In honor, probably, of the recent marriage of the king, unusually splendid justs were opened at Westminster on May-day; in which the challengers were headed by sir John Dudley, and the defenders by the earl of Surry. This entertainment was continued for several successive days, during which the challengers, according to the costly fashion of ancient hospitality, kept open house at their common charge, and feasted the king and queen, the members of both houses, and the lord-mayor and aldermen with their wives.
But scenes of pomp and festivity had no power to divert the thoughts of the king from his domestic grievance,a wife whom he regarded with disgust: on the contrary, it is probable that this season of courtly revelry encreased his disquiet, by giving him opportunities of beholding under the most attractive circumstances the charms of a youthful beauty whom he was soon seized with the most violent desire of placing beside him on the throne which he judged her worthy to adorn.
No considerations of rectitude or of policy could longer restrain the impetuous monarch from casting off the yoke of a detested marriage: and as a first step towards emancipation, he determined to permit the ruin of its original adviser, that unpopular minister, but vigorous and serviceable instrument of arbitrary power, whom he had hitherto defended with pertinacity against all attacks.

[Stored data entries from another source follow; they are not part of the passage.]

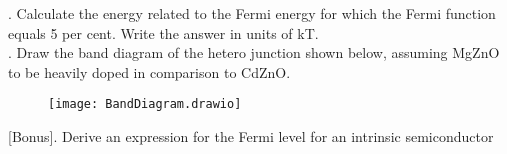 \documentclass[12pt]{article}\date{}
\begin{document}
. Calculate the energy related to the Fermi energy for which the Fermi function equals 5 per cent. Write the answer in units of kT. \\ [15pt]

. Draw the band diagram of the hetero junction shown below, assuming MgZnO to be heavily doped in comparison to CdZnO. \\ [15pt]

\begin{figure}[!ht]
  \centering
  \texttt{[image: BandDiagram.drawio]}
\end{figure}

 [Bonus]. Derive an expression for the Fermi level for an intrinsic semiconductor \\ [15pt]
\end{document}

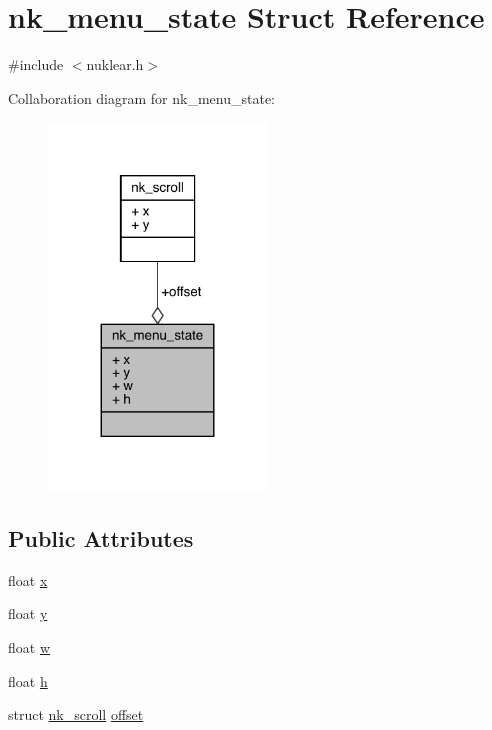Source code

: \hypertarget{structnk__menu__state}{}\section{nk\+\_\+menu\+\_\+state Struct Reference}
\label{structnk__menu__state}


{\ttfamily \#include $<$nuklear.\+h$>$}



Collaboration diagram for nk\+\_\+menu\+\_\+state\+:
\nopagebreak
\begin{figure}[H]
\begin{center}
\leavevmode
\includegraphics[width=164pt]{structnk__menu__state__coll__graph}
\end{center}
\end{figure}
\subsection*{Public Attributes}
\begin{DoxyCompactItemize}
\item 
float \mbox{\hyperlink{structnk__menu__state_a9a8e94b2aa566d747731e543de318150}{x}}
\item 
float \mbox{\hyperlink{structnk__menu__state_a23f425097a6d2ace1e954a593149584c}{y}}
\item 
float \mbox{\hyperlink{structnk__menu__state_a03bc0fc57cc730e820c1c3f6b55ae389}{w}}
\item 
float \mbox{\hyperlink{structnk__menu__state_a9cdc4e270abddf8ca2439344462d000e}{h}}
\item 
struct \mbox{\hyperlink{structnk__scroll}{nk\+\_\+scroll}} \mbox{\hyperlink{structnk__menu__state_a5c9dbc6f4874d334884970a3a50a9106}{offset}}
\end{DoxyCompactItemize}


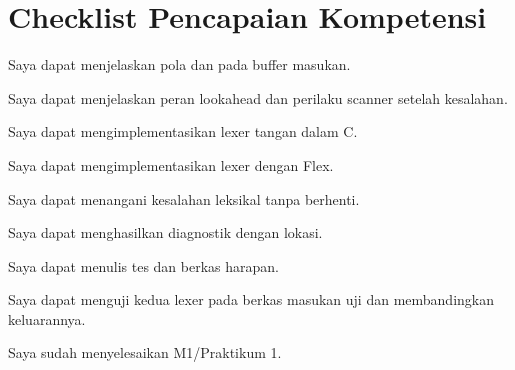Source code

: \section*{Checklist Pencapaian Kompetensi}

\begin{checklist}
  \item Saya dapat menjelaskan pola  dan 
        pada buffer masukan.
  \item Saya dapat menjelaskan peran lookahead dan perilaku scanner
        setelah kesalahan.
  \item Saya dapat mengimplementasikan lexer tangan dalam C.
  \item Saya dapat mengimplementasikan lexer dengan Flex.
  \item Saya dapat menangani kesalahan leksikal tanpa berhenti.
  \item Saya dapat menghasilkan diagnostik dengan lokasi.
  \item Saya dapat menulis tes dan berkas harapan.
  \item Saya dapat menguji kedua lexer pada berkas masukan uji dan
        membandingkan keluarannya.
  \item Saya sudah menyelesaikan M1/Praktikum 1.
\end{checklist}
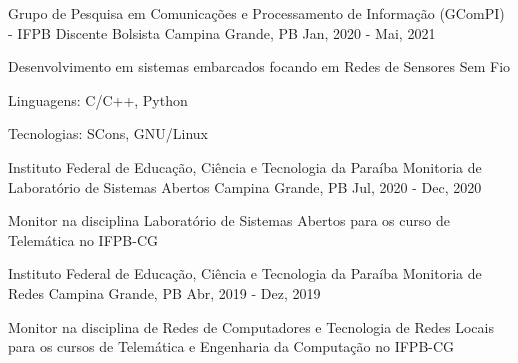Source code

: \begin{cventries}
  \cventry
  {Grupo de Pesquisa em Comunicações e Processamento de Informação (GComPI) - IFPB} %
  {Discente Bolsista} %
  {Campina Grande, PB} %
  {Jan, 2020 - Mai, 2021} %
  {
    \begin{cvitems} %
      \item {Desenvolvimento em sistemas embarcados focando em Redes de Sensores Sem Fio}
      \item {Linguagens: C/C++, Python}
      \item {Tecnologias: SCons, GNU/Linux}
    \end{cvitems}
  }

  \cventry
  {Instituto Federal de Educação, Ciência e Tecnologia da Paraíba}
  {Monitoria de Laboratório de Sistemas Abertos}
  {Campina Grande, PB}
  {Jul, 2020 - Dec, 2020}
  {
    \begin{cvitems}
      \item {Monitor na disciplina Laboratório de Sistemas Abertos para os curso de Telemática no IFPB-CG}
    \end{cvitems}
  }

  \cventry
  {Instituto Federal de Educação, Ciência e Tecnologia da Paraíba}
  {Monitoria de Redes}
  {Campina Grande, PB}
  {Abr, 2019 - Dez, 2019}
  {
    \begin{cvitems}
      \item {Monitor na disciplina de Redes de Computadores e Tecnologia de Redes Locais para os cursos de Telemática e Engenharia da Computação no IFPB-CG}
    \end{cvitems}
  }

\end{cventries}
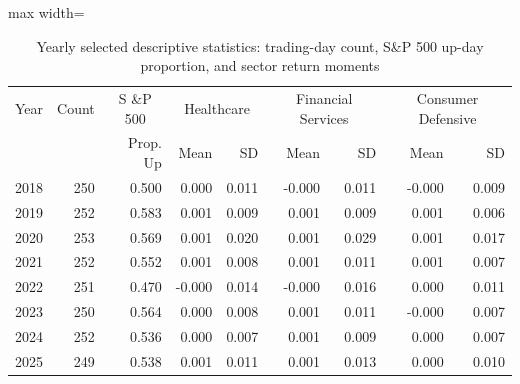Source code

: \begin{table}[htbp]
\centering
\begin{adjustbox}{max width=\linewidth}
\begin{tabular}{lrr|rr|rr|rr}
\hline
Year & Count & \multicolumn{1}{c|}{S \&P 500} & \multicolumn{2}{c|}{Healthcare} & \multicolumn{2}{c|}{Financial Services} & \multicolumn{2}{c}{Consumer Defensive} \\
 &  & Prop. Up & Mean & SD & Mean & SD & Mean & SD \\
\hline
2018 & 250 & 0.500 & 0.000 & 0.011 & -0.000 & 0.011 & -0.000 & 0.009 \\
2019 & 252 & 0.583 & 0.001 & 0.009 & 0.001 & 0.009 & 0.001 & 0.006 \\
2020 & 253 & 0.569 & 0.001 & 0.020 & 0.001 & 0.029 & 0.001 & 0.017 \\
2021 & 252 & 0.552 & 0.001 & 0.008 & 0.001 & 0.011 & 0.001 & 0.007 \\
2022 & 251 & 0.470 & -0.000 & 0.014 & -0.000 & 0.016 & 0.000 & 0.011 \\
2023 & 250 & 0.564 & 0.000 & 0.008 & 0.001 & 0.011 & -0.000 & 0.007 \\
2024 & 252 & 0.536 & 0.000 & 0.007 & 0.001 & 0.009 & 0.000 & 0.007 \\
2025 & 249 & 0.538 & 0.001 & 0.011 & 0.001 & 0.013 & 0.000 & 0.010 \\
\hline
\end{tabular}
\end{adjustbox}
\caption{Yearly selected descriptive statistics: trading-day count, S\&P 500 up-day proportion, and sector return moments}
\label{tab:descriptive_stats}
\end{table}
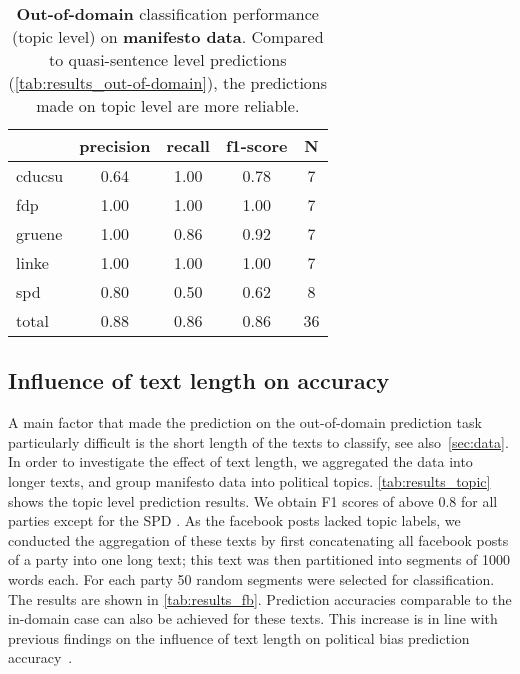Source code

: \documentclass[11pt]{article}
\begin{document}
\begin{table}[t]
\caption{
\label{tab:results_topic}
{\bf Out-of-domain} classification performance (topic level) on {\bf manifesto data}. Compared to quasi-sentence level predictions (\autoref{tab:results_out-of-domain}), the predictions made on topic level are more reliable.}
\begin{center}
\begin{tabular}{lcccc}
    &         precision    &recall &  f1-score  & N  \\
    \hline
        \hline
cducsu     &  0.64  &    1.00  &    0.78    &     7\\
       fdp    &   1.00    &  1.00    &  1.00    &     7\\
    gruene  &     1.00  &    0.86  &    0.92    &     7\\
     linke    &   1.00   &   1.00     & 1.00    &     7\\
       spd   &    0.80   &   0.50    &  0.62     &    8\\
    \hline
total  &     0.88   &   0.86   &   0.86  &      36\\
\end{tabular}
\end{center}
\end{table}


\subsection{Influence of text length on accuracy}
A main factor that made the prediction on the out-of-domain prediction task particularly difficult is the short length of the texts to classify, see also~\autoref{sec:data}. In order to investigate the effect of text length, we aggregated the data into longer texts, and group manifesto data into political topics. \autoref{tab:results_topic} shows the topic level prediction results. We obtain F1 scores of above 0.8 for all parties except for the SPD . As the facebook posts lacked topic labels, we conducted the aggregation of these texts by first concatenating all facebook posts of a party into one long text; this text was then partitioned into segments of 1000 words each. For each party 50 random segments were selected for classification. The results are shown in \autoref{tab:results_fb}. Prediction accuracies comparable to the in-domain case can also be achieved for these texts. This increase is in line with previous findings on the influence of text length on political bias prediction accuracy~\cite{Hirst2014}. 
\end{document}
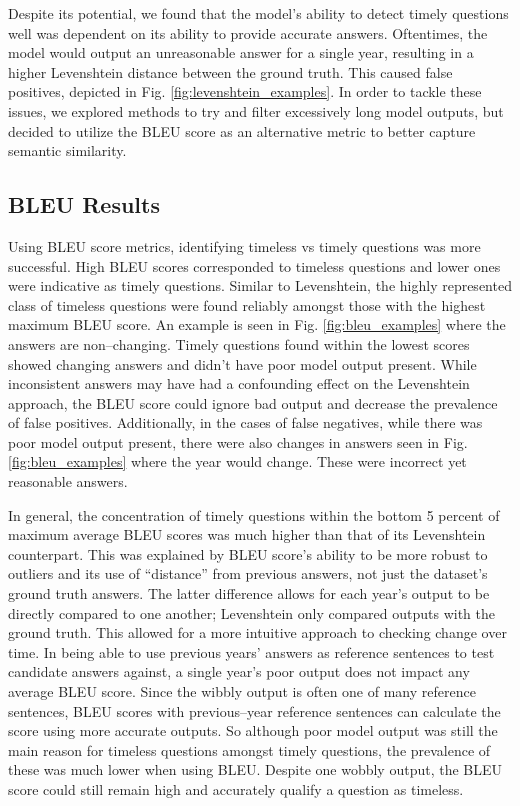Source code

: \documentclass{article}
\begin{document}
Despite its potential, we found that the model’s ability to detect timely
questions well was dependent on its ability to provide accurate answers.
Oftentimes, the model would output an unreasonable answer for a single year,
resulting in a higher Levenshtein distance between the ground truth. This caused
false positives, depicted in Fig. \ref{fig:levenshtein_examples}. In order to
tackle these issues, we explored methods to try and filter excessively long
model outputs, but decided to utilize the BLEU score as an alternative metric to
better capture semantic similarity.




\subsection{BLEU Results}
\label{bleu results}


Using BLEU score metrics, identifying timeless vs timely questions was more
successful. High BLEU scores corresponded to timeless questions and lower ones
were indicative as timely questions. Similar to Levenshtein, the highly
represented class of timeless questions were found reliably amongst those with
the highest maximum BLEU score. An example is seen in Fig.
\ref{fig:bleu_examples} where the answers are non--changing. Timely questions
found within the lowest scores showed changing answers and didn't have poor
model output present. While inconsistent answers may have had a confounding
effect on the Levenshtein approach, the BLEU score could ignore bad output and
decrease the prevalence of false positives. Additionally, in the cases of false
negatives, while there was poor model output present, there were also changes in
answers seen in Fig. \ref{fig:bleu_examples} where the year would change. These
were incorrect yet reasonable answers.

In general, the concentration of timely questions within the bottom 5 percent of
maximum average BLEU scores was much higher than that of its Levenshtein
counterpart. This was explained by BLEU score’s ability to be more robust to
outliers and its use of “distance” from previous answers, not just the dataset’s
ground truth answers. The latter difference allows for each year’s output to be
directly compared to one another; Levenshtein only compared outputs with the
ground truth. This allowed for a more intuitive approach to checking change over
time. In being able to use previous years’ answers as reference sentences to
test candidate answers against, a single year’s poor output does not impact any
average BLEU score. Since the wibbly output is often one of many reference
sentences, BLEU scores with previous--year reference sentences can calculate the
score using more accurate outputs. So although poor model output was still the
main reason for timeless questions amongst timely questions, the prevalence of
these was much lower when using BLEU. Despite one wobbly output, the BLEU score
could still remain high and accurately qualify a question as timeless.
\end{document}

No sooner was the decline of his favor perceived, and what so quickly perceived at courts? than the ill-fated Cromwel found himself assailed on every side. His active agency in the suppression of monasteries had brought upon him, with the imputation of sacrilege, the hatred of all the papists;a certain coldness, or timidity, which he had manifested in the cause of religious reformation in other respects, and particularly the enactment of the Six Articles during his administration, had rendered him an object of suspicion or dislike to the protestants;in his new and undefined office of royal vicegerent for the exercise of the supremacy, he had offended the whole body of the clergy;and he had just filled up the measure of his offences against the nobility by procuring a grant of the place of lord high-steward, long hereditary in the great house of the Veres earls of Oxford. The only voice raised in his favor was that of Cranmer, who interceded with Henry in his behalf in a letter eloquent, touching, and even courageous, times and persons considered. Gardiner and the duke of Norfolk urged on his accusation; the parliament, with its accustomed subserviency, proceeded against him by attainder; and having voted him guilty of heresy and treason, left it in the choice of the king to bring him either to the block or the stake for whichever he pleased of these offences; neither of which was proved by evidence, or even supported by reasonable probabilities. But against this violation in his person of the chartered rights of Englishmen, however flagrant, the unfortunate earl of Essex had forfeited all right to appeal, since it was himself who had first advised the same arbitrary mode of proceeding in the cases of the marchioness of Exeter, of the countess of Salisbury, and of several persons of inferior rank connected with them; on whom capital punishment had already been inflicted.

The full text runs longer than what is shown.